• _Task goal_: An exact copy of every record is needed, with all pictures omitted.

• _Data to process_:
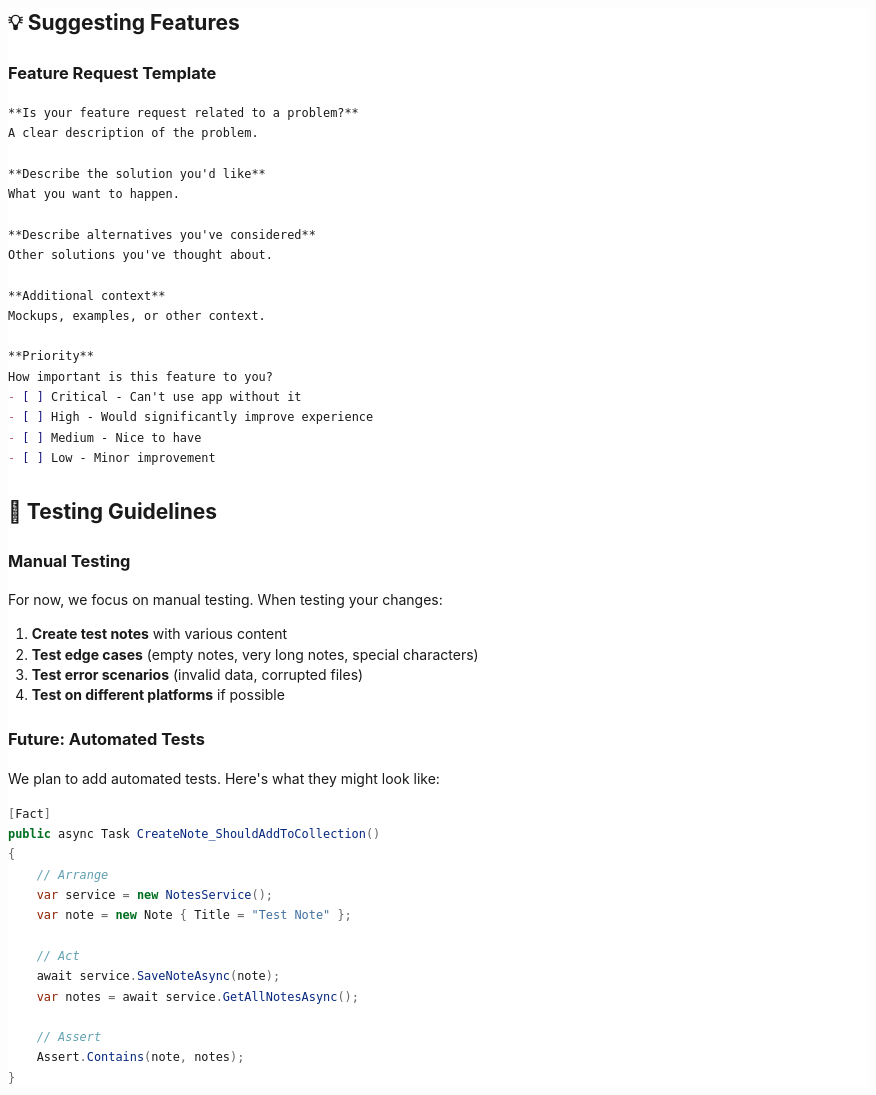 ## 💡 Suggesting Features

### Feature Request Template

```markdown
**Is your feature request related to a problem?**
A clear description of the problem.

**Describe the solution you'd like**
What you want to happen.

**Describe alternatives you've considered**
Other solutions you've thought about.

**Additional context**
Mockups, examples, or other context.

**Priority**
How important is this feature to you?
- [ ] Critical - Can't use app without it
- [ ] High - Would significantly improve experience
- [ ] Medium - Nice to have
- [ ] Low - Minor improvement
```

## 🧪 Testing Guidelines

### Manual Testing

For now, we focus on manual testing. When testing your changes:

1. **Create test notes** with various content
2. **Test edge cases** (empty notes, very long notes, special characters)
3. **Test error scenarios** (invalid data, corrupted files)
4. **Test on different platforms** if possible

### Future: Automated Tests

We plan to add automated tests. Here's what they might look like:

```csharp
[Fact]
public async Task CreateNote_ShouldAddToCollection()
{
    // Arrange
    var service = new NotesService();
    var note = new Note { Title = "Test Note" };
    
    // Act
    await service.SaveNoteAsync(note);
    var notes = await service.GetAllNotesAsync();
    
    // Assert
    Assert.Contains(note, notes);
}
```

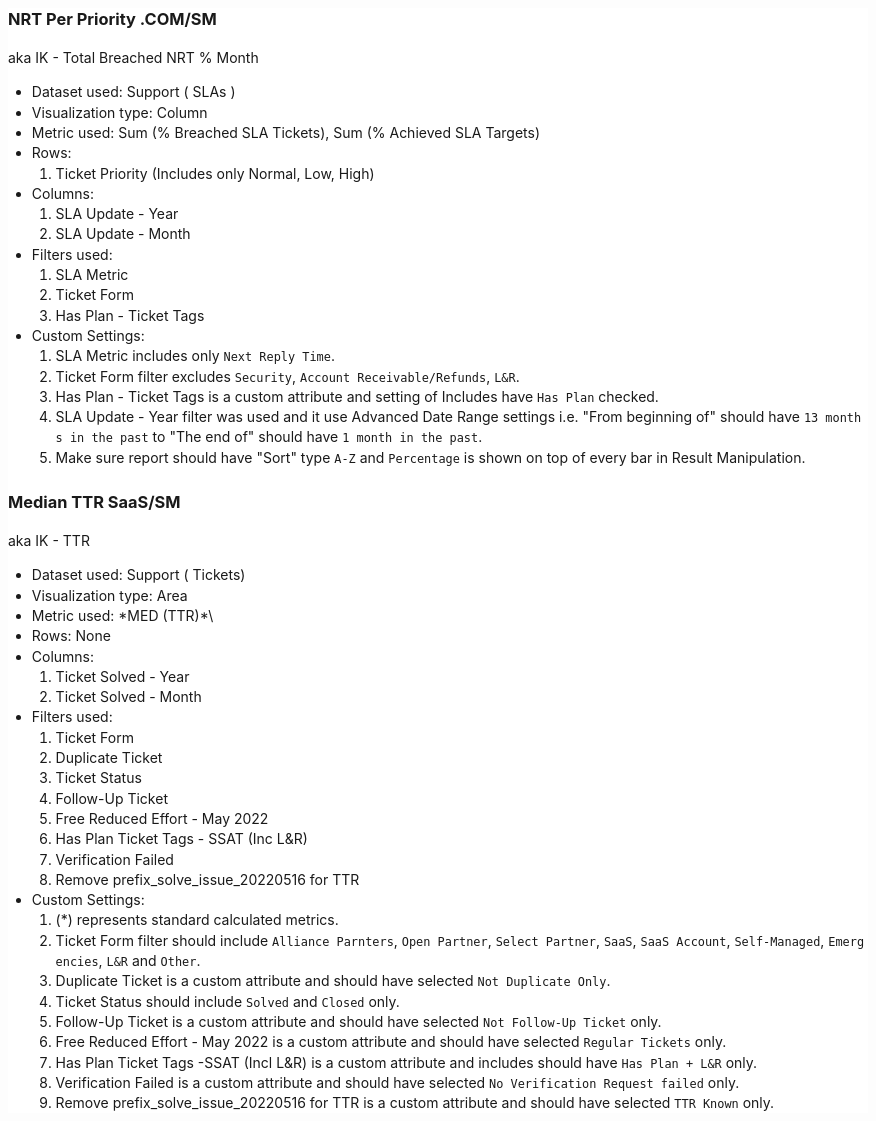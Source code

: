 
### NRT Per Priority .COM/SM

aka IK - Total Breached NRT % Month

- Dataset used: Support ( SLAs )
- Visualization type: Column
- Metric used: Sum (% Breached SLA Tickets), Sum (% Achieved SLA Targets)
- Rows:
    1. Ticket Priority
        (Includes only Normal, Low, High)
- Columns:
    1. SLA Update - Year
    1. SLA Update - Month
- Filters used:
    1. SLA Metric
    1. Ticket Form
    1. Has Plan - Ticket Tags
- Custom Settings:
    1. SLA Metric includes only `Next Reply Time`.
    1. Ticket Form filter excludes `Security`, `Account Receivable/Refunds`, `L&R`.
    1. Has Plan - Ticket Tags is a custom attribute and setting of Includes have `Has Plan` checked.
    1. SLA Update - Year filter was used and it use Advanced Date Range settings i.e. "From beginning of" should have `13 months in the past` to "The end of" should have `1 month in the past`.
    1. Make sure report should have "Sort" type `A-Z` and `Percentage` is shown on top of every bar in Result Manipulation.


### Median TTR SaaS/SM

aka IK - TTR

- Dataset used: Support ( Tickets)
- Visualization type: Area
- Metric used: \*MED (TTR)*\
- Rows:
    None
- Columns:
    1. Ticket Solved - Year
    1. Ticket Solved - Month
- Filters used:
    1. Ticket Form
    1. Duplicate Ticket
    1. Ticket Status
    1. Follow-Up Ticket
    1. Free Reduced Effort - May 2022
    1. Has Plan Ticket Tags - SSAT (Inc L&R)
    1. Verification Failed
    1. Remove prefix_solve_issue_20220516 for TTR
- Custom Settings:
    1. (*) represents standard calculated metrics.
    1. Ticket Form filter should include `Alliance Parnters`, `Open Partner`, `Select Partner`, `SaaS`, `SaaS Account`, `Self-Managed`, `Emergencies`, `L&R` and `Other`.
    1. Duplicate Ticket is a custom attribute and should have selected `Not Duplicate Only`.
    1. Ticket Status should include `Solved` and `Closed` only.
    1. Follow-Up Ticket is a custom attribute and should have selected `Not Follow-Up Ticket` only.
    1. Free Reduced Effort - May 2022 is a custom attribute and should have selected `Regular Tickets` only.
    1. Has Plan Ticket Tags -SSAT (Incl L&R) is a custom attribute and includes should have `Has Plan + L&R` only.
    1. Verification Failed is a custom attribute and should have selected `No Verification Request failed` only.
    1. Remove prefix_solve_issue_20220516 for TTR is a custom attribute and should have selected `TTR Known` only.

• _Written response_:
 ## 💡 Suggesting Features

### Feature Request Template

```markdown
**Is your feature request related to a problem?**
A clear description of the problem.

**Describe the solution you'd like**
What you want to happen.

**Describe alternatives you've considered**
Other solutions you've thought about.

**Additional context**
Mockups, examples, or other context.

**Priority**
How important is this feature to you?
- [ ] Critical - Can't use app without it
- [ ] High - Would significantly improve experience
- [ ] Medium - Nice to have
- [ ] Low - Minor improvement
```

## 🧪 Testing Guidelines

### Manual Testing

For now, we focus on manual testing. When testing your changes:

1. **Create test notes** with various content
2. **Test edge cases** (empty notes, very long notes, special characters)
3. **Test error scenarios** (invalid data, corrupted files)
4. **Test on different platforms** if possible

### Future: Automated Tests

We plan to add automated tests. Here's what they might look like:

```csharp
[Fact]
public async Task CreateNote_ShouldAddToCollection()
{
    // Arrange
    var service = new NotesService();
    var note = new Note { Title = "Test Note" };
    
    // Act
    await service.SaveNoteAsync(note);
    var notes = await service.GetAllNotesAsync();
    
    // Assert
    Assert.Contains(note, notes);
}
```

Source code

: 
### NRT Per Priority .COM/SM

aka IK - Total Breached NRT % Month

- Dataset used: Support ( SLAs )
- Visualization type: Column
- Metric used: Sum (% Breached SLA Tickets), Sum (% Achieved SLA Targets)
- Rows:
    1. Ticket Priority
        (Includes only Normal, Low, High)
- Columns:
    1. SLA Update - Year
    1. SLA Update - Month
- Filters used:
    1. SLA Metric
    1. Ticket Form
    1. Has Plan - Ticket Tags
- Custom Settings:
    1. SLA Metric includes only `Next Reply Time`.
    1. Ticket Form filter excludes `Security`, `Account Receivable/Refunds`, `L&R`.
    1. Has Plan - Ticket Tags is a custom attribute and setting of Includes have `Has Plan` checked.
    1. SLA Update - Year filter was used and it use Advanced Date Range settings i.e. "From beginning of" should have `13 months in the past` to "The end of" should have `1 month in the past`.
    1. Make sure report should have "Sort" type `A-Z` and `Percentage` is shown on top of every bar in Result Manipulation.


### Median TTR SaaS/SM

aka IK - TTR

- Dataset used: Support ( Tickets)
- Visualization type: Area
- Metric used: \*MED (TTR)*\
- Rows:
    None
- Columns:
    1. Ticket Solved - Year
    1. Ticket Solved - Month
- Filters used:
    1. Ticket Form
    1. Duplicate Ticket
    1. Ticket Status
    1. Follow-Up Ticket
    1. Free Reduced Effort - May 2022
    1. Has Plan Ticket Tags - SSAT (Inc L&R)
    1. Verification Failed
    1. Remove prefix_solve_issue_20220516 for TTR
- Custom Settings:
    1. (*) represents standard calculated metrics.
    1. Ticket Form filter should include `Alliance Parnters`, `Open Partner`, `Select Partner`, `SaaS`, `SaaS Account`, `Self-Managed`, `Emergencies`, `L&R` and `Other`.
    1. Duplicate Ticket is a custom attribute and should have selected `Not Duplicate Only`.
    1. Ticket Status should include `Solved` and `Closed` only.
    1. Follow-Up Ticket is a custom attribute and should have selected `Not Follow-Up Ticket` only.
    1. Free Reduced Effort - May 2022 is a custom attribute and should have selected `Regular Tickets` only.
    1. Has Plan Ticket Tags -SSAT (Incl L&R) is a custom attribute and includes should have `Has Plan + L&R` only.
    1. Verification Failed is a custom attribute and should have selected `No Verification Request failed` only.
    1. Remove prefix_solve_issue_20220516 for TTR is a custom attribute and should have selected `TTR Known` only.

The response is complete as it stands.